Gordon Brown may have to cut spending, raise taxes or ditch his hard-earned reputation for prudence, an influential think tank has predicted.

Overly optimistic Treasury revenue projections, warned the Institute for Fiscal Studies, mean that government borrowing could be nearly £10 billion adrift of targets by the next general election.

The government could also miss its target to lift more than a million children out of poverty in two years' time.

The think tank expects a substantial fall in the number of children in poor families, but a rise in incomes will lift the threshold and mean that the target is missed by 200,000 children.

Forum Response: Barnardo's

Liz Garrett, head of policy for Barnardo's, told ePolitix.com: "The government needs to make a truly significant investment to reach its own target of halving child poverty by 2010. Only 500,000 children have been taken out of poverty since Labour came into office. Nearly four million children remain in poverty in the UK - one in three of all children."A further 200,000 will be helped by an investment of £1 billion, according to the Institute of Fiscal Studies."However if disabled children and those with health needs are to be given the priority, that should be their right and not overlooked in the drive to take children out of poverty, then even higher levels of investment will be needed.

"Any initiative on the governments part to meet its own targets needs to include all children who live in poverty, especially those socially excluded by disability."

Forum Response: Business Services Association

Norman Rose, director general of the BSA, told ePolitix.com: "If the predictions of the IFS green budget are right, it would be unfortunate if the chancellor chose yet again to tax business, as he did in raising NI contributions. The economy is fragile enough at present without the prospect of higher taxation.

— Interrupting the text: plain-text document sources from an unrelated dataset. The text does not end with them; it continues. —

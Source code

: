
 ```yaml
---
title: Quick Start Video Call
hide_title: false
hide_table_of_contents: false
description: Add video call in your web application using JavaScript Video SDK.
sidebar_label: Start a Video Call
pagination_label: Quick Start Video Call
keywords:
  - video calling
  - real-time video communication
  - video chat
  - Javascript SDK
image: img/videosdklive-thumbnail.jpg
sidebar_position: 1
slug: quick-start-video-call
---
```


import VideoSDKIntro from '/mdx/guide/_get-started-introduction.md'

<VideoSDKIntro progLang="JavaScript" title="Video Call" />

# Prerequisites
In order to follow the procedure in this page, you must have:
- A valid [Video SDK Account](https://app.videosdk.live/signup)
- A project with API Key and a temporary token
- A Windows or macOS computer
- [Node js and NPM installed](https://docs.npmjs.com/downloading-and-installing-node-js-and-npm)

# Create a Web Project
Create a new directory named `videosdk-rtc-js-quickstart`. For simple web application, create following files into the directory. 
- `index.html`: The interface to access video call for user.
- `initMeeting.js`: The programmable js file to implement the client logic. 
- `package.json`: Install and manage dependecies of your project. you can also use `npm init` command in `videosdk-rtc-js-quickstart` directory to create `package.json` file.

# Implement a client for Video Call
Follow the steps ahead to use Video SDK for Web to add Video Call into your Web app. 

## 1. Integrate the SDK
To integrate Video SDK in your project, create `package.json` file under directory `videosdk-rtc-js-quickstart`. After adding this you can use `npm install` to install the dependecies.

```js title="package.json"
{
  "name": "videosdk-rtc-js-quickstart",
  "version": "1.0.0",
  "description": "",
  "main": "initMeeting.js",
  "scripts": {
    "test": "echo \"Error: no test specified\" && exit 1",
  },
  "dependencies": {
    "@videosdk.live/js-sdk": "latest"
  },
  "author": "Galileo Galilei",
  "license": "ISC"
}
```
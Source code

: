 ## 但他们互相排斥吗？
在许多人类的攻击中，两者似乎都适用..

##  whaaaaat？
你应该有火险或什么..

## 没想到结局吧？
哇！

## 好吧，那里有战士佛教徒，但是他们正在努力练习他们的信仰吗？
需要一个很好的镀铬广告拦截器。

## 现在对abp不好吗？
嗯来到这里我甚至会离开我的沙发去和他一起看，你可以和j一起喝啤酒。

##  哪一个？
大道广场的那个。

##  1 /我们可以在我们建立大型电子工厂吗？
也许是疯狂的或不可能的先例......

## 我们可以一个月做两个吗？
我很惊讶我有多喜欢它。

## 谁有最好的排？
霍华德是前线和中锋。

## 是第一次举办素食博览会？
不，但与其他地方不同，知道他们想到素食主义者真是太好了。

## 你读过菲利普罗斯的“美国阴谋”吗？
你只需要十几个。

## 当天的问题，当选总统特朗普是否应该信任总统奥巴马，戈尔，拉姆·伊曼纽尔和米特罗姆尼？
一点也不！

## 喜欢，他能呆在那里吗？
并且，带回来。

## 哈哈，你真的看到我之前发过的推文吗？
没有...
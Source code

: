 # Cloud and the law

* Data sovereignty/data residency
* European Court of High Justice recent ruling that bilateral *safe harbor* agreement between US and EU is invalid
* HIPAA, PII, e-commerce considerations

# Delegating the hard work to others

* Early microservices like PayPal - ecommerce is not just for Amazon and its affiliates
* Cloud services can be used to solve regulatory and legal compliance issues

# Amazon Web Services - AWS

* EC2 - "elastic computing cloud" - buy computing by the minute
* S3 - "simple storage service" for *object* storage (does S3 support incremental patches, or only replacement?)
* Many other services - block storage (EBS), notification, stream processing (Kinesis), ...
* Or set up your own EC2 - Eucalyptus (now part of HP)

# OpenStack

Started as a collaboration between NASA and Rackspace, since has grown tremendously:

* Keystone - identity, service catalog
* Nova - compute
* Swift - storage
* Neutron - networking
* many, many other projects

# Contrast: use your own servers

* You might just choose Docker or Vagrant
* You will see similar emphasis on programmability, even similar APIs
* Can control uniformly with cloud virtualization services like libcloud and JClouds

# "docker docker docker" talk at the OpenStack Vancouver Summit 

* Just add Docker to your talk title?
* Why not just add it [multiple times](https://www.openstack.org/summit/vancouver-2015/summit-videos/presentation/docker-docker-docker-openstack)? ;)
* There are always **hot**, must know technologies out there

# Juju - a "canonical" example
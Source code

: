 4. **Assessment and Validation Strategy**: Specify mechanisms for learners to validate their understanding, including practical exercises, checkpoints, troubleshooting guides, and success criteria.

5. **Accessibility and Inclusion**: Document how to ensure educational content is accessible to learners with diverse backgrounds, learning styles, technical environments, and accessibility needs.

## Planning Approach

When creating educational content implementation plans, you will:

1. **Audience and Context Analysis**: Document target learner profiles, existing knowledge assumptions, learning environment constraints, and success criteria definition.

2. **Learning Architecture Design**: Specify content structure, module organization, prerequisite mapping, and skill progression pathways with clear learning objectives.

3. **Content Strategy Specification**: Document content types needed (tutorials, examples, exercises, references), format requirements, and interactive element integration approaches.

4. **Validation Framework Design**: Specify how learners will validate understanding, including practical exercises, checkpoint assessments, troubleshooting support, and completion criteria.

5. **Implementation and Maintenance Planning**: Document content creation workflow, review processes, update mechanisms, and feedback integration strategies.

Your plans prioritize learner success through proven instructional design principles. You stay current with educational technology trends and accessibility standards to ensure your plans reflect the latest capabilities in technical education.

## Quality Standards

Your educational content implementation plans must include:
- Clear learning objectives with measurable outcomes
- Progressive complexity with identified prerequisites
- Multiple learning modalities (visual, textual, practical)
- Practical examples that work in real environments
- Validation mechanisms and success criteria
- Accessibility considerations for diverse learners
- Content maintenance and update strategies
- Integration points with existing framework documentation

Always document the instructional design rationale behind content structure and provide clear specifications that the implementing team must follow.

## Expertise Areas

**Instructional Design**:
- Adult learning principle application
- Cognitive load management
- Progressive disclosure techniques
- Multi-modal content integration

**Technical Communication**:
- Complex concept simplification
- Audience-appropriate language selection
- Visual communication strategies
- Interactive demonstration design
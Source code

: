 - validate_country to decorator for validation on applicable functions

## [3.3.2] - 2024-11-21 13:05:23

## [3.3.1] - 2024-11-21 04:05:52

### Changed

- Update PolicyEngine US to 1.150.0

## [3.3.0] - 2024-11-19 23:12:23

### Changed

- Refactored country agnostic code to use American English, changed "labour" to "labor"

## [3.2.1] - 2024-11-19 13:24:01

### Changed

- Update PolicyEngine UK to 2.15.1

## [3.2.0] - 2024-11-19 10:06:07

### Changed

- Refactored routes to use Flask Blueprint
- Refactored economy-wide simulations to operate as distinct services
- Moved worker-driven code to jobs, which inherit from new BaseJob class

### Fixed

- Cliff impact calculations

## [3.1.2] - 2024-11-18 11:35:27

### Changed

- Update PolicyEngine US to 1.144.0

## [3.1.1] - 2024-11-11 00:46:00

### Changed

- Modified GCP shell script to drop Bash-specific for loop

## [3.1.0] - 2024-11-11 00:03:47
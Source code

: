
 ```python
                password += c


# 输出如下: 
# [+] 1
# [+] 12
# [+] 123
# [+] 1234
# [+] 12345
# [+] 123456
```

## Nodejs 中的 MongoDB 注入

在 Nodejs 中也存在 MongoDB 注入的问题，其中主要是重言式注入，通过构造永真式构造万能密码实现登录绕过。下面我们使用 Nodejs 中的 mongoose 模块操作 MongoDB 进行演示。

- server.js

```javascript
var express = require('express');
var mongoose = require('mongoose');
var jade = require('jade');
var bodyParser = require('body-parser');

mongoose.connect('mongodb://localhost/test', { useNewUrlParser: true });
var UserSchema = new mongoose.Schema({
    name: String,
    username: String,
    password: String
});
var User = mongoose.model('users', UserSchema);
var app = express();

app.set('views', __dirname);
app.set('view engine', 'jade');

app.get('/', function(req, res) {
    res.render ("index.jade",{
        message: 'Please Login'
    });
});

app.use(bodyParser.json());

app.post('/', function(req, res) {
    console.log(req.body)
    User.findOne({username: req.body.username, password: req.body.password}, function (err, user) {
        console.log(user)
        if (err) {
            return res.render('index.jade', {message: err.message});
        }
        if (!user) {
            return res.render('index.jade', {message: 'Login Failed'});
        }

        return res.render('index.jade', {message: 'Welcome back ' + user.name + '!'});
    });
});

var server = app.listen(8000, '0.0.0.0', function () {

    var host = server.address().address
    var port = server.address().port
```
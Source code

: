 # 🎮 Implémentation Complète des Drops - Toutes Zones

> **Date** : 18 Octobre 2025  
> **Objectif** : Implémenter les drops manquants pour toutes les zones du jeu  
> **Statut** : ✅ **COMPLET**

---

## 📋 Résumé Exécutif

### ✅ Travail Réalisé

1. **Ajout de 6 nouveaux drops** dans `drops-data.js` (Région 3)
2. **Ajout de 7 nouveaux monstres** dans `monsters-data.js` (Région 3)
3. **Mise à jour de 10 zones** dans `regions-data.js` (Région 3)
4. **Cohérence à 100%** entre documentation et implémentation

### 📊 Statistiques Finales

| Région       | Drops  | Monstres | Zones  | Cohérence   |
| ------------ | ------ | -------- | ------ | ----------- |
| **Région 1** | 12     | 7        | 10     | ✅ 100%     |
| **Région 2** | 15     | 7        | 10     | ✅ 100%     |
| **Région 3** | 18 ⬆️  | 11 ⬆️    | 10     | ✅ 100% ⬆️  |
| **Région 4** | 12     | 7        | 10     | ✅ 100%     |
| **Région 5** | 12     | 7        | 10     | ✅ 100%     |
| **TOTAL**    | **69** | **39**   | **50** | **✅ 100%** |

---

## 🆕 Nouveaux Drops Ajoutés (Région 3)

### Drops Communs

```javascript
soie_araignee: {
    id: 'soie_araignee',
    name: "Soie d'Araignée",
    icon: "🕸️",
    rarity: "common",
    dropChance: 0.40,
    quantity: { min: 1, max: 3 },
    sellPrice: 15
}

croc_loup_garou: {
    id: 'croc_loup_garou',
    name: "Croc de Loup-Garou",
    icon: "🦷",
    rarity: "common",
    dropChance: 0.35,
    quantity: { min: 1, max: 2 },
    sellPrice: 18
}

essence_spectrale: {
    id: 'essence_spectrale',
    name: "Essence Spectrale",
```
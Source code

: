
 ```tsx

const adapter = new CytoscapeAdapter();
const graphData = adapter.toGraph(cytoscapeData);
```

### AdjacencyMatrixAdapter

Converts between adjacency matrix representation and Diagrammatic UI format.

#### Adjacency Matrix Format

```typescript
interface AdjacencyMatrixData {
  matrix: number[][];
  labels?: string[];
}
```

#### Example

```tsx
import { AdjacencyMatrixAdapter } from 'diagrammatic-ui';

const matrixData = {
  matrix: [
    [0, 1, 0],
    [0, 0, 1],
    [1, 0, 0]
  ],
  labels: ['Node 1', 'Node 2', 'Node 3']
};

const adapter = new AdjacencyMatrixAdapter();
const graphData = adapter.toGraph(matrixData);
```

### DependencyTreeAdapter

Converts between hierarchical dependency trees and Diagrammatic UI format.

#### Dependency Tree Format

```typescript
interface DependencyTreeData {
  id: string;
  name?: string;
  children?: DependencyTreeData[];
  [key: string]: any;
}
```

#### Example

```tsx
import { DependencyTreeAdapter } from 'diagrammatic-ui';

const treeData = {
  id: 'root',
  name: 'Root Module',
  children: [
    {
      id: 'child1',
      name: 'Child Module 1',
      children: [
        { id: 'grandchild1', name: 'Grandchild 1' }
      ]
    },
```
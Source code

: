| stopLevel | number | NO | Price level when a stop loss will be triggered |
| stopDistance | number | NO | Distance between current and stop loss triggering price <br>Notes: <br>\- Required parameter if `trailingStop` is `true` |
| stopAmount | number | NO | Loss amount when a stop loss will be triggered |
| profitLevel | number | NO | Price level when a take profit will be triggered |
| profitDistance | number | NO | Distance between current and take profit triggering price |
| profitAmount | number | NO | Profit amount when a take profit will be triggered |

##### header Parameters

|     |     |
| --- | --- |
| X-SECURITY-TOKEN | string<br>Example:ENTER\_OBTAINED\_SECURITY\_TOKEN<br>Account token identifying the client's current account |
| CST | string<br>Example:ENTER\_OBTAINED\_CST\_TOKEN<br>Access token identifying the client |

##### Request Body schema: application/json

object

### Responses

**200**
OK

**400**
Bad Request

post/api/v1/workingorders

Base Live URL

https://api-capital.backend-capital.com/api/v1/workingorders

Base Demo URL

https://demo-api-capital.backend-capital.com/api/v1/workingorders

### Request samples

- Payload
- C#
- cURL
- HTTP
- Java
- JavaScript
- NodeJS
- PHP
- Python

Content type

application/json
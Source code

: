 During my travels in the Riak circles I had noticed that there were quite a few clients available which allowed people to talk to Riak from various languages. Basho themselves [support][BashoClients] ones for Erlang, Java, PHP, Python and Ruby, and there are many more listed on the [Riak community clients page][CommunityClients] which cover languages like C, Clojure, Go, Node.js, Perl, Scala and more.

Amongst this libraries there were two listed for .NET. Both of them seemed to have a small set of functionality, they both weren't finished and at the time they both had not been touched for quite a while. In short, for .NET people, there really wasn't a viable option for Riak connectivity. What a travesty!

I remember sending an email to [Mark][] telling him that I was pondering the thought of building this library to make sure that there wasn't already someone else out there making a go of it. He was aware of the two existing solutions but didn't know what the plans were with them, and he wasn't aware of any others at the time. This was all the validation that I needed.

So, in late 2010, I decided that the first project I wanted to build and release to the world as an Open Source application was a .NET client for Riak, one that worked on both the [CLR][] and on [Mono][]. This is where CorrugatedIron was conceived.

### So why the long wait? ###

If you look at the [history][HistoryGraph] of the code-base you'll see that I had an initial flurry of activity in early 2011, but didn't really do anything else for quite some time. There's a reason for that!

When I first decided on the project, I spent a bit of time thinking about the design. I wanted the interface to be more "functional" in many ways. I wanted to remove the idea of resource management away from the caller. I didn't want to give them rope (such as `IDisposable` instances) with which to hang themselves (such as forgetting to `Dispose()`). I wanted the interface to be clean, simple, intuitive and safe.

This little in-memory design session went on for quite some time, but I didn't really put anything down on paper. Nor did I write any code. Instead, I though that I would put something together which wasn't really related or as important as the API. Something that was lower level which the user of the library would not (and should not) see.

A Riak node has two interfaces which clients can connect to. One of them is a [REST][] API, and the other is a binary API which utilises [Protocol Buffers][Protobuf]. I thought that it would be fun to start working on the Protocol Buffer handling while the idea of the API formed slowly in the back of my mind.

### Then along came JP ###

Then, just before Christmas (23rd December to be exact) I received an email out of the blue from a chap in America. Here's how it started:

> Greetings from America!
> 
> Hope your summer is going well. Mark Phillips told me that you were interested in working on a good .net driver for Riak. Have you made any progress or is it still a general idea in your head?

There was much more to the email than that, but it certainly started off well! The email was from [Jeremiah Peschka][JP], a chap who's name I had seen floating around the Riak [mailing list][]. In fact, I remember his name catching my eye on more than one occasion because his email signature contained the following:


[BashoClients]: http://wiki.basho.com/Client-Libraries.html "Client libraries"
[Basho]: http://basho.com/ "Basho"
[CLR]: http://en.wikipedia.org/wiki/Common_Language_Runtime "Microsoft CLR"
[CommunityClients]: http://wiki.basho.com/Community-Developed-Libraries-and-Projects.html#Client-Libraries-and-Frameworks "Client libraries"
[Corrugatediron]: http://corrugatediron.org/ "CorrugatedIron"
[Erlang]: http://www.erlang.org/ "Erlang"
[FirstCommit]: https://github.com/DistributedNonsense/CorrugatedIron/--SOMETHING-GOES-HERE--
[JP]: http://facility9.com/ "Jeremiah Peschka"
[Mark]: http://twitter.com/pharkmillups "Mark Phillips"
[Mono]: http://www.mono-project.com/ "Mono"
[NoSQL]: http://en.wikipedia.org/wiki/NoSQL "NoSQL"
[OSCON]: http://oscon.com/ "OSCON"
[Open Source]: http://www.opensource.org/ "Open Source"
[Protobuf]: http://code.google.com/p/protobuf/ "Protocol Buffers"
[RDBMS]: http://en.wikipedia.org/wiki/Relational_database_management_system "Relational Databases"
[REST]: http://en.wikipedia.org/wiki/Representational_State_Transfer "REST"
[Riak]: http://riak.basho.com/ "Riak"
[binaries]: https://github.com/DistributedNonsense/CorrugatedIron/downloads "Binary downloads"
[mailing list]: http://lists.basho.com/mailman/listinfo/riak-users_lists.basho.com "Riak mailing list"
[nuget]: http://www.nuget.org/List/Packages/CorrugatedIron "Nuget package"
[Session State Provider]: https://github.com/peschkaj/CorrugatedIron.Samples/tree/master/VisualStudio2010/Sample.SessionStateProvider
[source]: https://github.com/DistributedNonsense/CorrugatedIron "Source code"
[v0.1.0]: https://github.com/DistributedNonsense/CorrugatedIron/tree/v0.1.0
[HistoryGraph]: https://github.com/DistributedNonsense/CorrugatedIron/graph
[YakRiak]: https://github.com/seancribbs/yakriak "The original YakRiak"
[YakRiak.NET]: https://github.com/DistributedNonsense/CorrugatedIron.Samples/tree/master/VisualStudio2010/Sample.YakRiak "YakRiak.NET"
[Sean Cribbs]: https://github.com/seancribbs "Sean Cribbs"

"However, I believe it is unlikely that a government seeking re-election in 2005 would lightly risk its chances of victory by raising taxation at such a sensitive time. The chancellor has shown himself adept in the past at finding innovative ways of raising extra revenue, and I would anticipate that he might well do so again on this occasion."

Forum Response: Institute of Directors

A spokesman for the IoD told ePolitix.com: "We are needless to say very concerned about the UK's continuing economic deterioration, it will be interesting to see how far the state of the economy is reflected in the chancellor's budget statement and also how he plans to address the black hole in the public finances."

Forum Response: British Retail Consortium

Bill Moyes, director general of the British Retail Consortium, said: "The retail industry - like other major industries - is faced by apparently endless increases in costs generated by Whitehall and Brussels.

"Increases in National Insurance, environmental taxes and the National Minimum Wage are all set to have an imminent impact. Increasingly competition in the market means the industry cannot continue to absorb increased costs while investing to provide better services and keeping prices low; something has to give.

"As the sector that has done more than any other in the last twelve months to keep the economy in reasonable shape, it is vital that our concerns are tackled in a strategic, constructive and timely way by the whole of government."